My first meeting was this last Saturday! This is the first book club I can actively remember going to, honestly. And it was delightful! We discussed “Mostly Dead Things,” by Kristen Arnett. It’s a wonderfully wacky book about how a family moves on after their paternal figure’s suicide. He was a taxidermist, as is the narrator Jessa-Lyn, and the book explores this craft in a really fascinating, realistic, and occasionally gory way. The narrator’s mother starts to work through her grief by making art in the form of sexually explicit taxidermy scenes, which leads to her meeting an art gallery owner and creating her own full art exhibit. The narrator ends up in a twisty relationship with the gallery owner, Lucinda, and shenanigans continue from there. It’s also a beautiful exploration of the nature of grief and family. It’s a tough read at times, just because it’s so emotional and raw, but I really enjoyed it and I greatly enjoyed talking to other book fans about it.
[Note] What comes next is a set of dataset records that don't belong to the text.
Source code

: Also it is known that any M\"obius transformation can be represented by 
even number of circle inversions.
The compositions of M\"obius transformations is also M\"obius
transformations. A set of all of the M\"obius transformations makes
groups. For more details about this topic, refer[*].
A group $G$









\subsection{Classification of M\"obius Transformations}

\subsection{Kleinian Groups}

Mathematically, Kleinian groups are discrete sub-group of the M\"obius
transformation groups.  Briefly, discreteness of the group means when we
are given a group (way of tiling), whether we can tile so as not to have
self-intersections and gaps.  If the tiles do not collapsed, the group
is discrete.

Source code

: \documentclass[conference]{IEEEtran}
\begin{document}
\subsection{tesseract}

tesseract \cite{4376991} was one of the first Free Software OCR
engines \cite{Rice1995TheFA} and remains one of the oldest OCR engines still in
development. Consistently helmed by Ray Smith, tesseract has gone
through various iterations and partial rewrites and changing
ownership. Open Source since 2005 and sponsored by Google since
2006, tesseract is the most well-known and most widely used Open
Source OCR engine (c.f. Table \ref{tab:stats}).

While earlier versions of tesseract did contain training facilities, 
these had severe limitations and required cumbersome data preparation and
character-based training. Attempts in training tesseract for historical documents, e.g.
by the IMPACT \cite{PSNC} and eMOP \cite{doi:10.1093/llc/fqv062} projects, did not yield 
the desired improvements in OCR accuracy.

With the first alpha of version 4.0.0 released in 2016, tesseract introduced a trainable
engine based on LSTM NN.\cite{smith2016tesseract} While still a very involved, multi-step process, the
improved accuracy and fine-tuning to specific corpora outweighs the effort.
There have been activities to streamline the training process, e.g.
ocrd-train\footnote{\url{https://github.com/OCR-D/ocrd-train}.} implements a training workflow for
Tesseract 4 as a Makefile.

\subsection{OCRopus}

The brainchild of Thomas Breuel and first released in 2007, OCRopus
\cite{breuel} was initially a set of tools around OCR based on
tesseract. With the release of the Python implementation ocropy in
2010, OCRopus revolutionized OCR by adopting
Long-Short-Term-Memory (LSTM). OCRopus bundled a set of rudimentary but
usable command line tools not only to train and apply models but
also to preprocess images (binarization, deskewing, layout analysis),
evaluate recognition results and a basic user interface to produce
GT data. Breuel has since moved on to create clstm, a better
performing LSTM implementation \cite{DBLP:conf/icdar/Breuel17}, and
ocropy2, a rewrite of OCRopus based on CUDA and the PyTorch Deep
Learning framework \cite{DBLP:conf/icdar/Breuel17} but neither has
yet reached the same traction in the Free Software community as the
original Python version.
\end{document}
My friend Arielle came along with me and we had a good time!

Also there was a dog. A DOG. All bookstores need dogs.


The author Kristen Arnett joined the meeting after a bit and we got to ask her some questions! She had some really thoughtful answers. She also talked about how she fit her writing into her life with her full-time job as a librarian - basically, she committed to writing 1,000 words every day Monday-Friday. She didn’t have to write on the weekend, but if she did, that was cool too. I’ve found this mindset really inspiring and have made a similar commitment in my own life (using the Momentum habit tracking app).*

Afterward, Kristen signed books for everyone. She had the coolest way of doing so too - she put hearts into various portions of the title on the title page! I really appreciated the extra effort she put into making the autograph experience more unique and it gives me ideas for the future. :)

I can’t wait for next month’s meeting! I haven’t figured out what the book is yet, but I keep checking their website obsessively and someday I’ll know!

*I previously used the Habitbull habit tracking app, but I switched to Momentum to save money. It’s a very similar set up and only cost $5-6 instead of the $20 per year for Habitbull.